I can hardly remember back to the time when research for school essays, for tidbits to enliven the lessons I taught, and for more background about subjects that intrigued me all took place in the library. I knew the hours of all the libraries around and the best librarians to help. Even when writing my first historical novel, my librarian’s help was very important.
With the advent of the WEB, virtually any piece of information became accessible and the trips to the library were more for books to read or book clubs to join. My research moved to my computer and to related historical museums and forts.
With those changes in mind I wanted to share some very cool things I’ve found that help me every day as a writer:
I like the daily email I get from Google Alert about subjects that I’ve noted. This year being Canada’s 150th birthday and that linking so well with my Loyalist trilogy, I’ve kept abreast of everything across Canada that is remotely related. I had no idea the word loyalist was so widely used. And for many things not connected in the least to my books. Someone advised me to put in my actual titles and I did. That is how I found out about scammers offering my books for sale! A few ‘cease and desist’ letters seem to have eliminated that but Google Alert keeps an eye out for me.
A virtual mecca of how-to information is at my fingertips and yours. Rather than go to manuals written in Chinese English, I now use the http line whenever I have a question about virtually anything. I just typed in ‘What is historical fiction?’ and ‘What is a musket?’. Click on the links to see the variety of sites I can explore about those topics.
For my new book about Dr. Ronald G. Calhoun and his part in the Terry Fox phenomenon in 1980 and beyond, I’m looking for an agent here in Canada as both Fox and Calhoun are Canadian icons. Here’s a list of agents I found. If you are a possibility feel free to get in touch with me as my queries are going out soon.
Even the magazine I get in my post office mailbox every month, The Writer, has an online version which is wonderful to receive, especially if I’m going to be traveling and can put it on my iPad. It is always full of interesting hints and full-fledged writing ideas–writerly gems, I call them. This month (November) the back page article by Allison Futterman is about television host Mike Rowe who gives writing tips in the article. He says if he didn’t have deadlines, he’d never finish anything as he is a picker who constantly makes changes: “sometimes making [the writing] better, sometimes making it worse.” Recognize yourself, anyone?
Just a few weeks ago, I got an email about something called Bibliocommons. Of course I checked that out on the web and ended up submitting The Loyalist’s Wife so that the ebook version can be listed on library websites and more people will get to see my work. I don’t know how far this exposure will take me but the Bibliocommons people say every book gets read and this approval process can take 4-6 weeks.) I’m hopeful it will broaden my reach. I’m at Stratford Public Library this Saturday as part of their author group in connection with launching Bibliocommons.
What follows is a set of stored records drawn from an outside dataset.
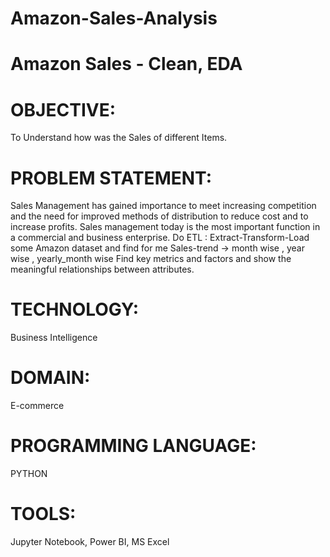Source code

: # Amazon-Sales-Analysis
# Amazon Sales - Clean, EDA
# OBJECTIVE:
To Understand how was the Sales of different Items.

# PROBLEM STATEMENT:
Sales Management has gained importance to meet increasing competition and the need for improved methods of distribution to reduce cost and to increase profits. Sales management today is the most important function in a commercial and business enterprise. Do ETL : Extract-Transform-Load some Amazon dataset and find for me Sales-trend -> month wise , year wise , yearly_month wise Find key metrics and factors and show the meaningful relationships between attributes.



# TECHNOLOGY:
Business Intelligence

# DOMAIN:
E-commerce

# PROGRAMMING LANGUAGE:
PYTHON

# TOOLS:
Jupyter Notebook, Power BI, MS Excel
This past weekend I was honoured to be speaking at the Colonel John Butler United Empire Loyalist branch in Niagara Falls. There are over twenty of these in our country and a few have engaged me as a speaker. This one was particularly thrilling as this is the largest UEL group in Canada and Colonel Butler and the whole Niagara area figure prominently in my trilogy. The members there were gracious and knowledgeable about Loyalist history. I was speaking to my peeps, you might say.
Of course I mean that as a writer of historical fiction about the Loyalists, specifically a Loyalist couple who came into Canada across the Niagara River in present-day Niagara-on-the-Lake. While that story is fictional, my own story is not. I could really relate to the Niagara group.
What is the fun I mentioned in the title? Well, Sunday we celebrated Canadian Thanksgiving at our son’s home by the pool which is still open for business! Crazy weather, we’ve been having here in Ontario. My grandson and I had a lovely few moments talking about rocks and shells and semi-precious stones as he showed me his burgeoning collection. It was all fun and I hope my Canadian friends had similar moments of Thanksgiving over the weekend.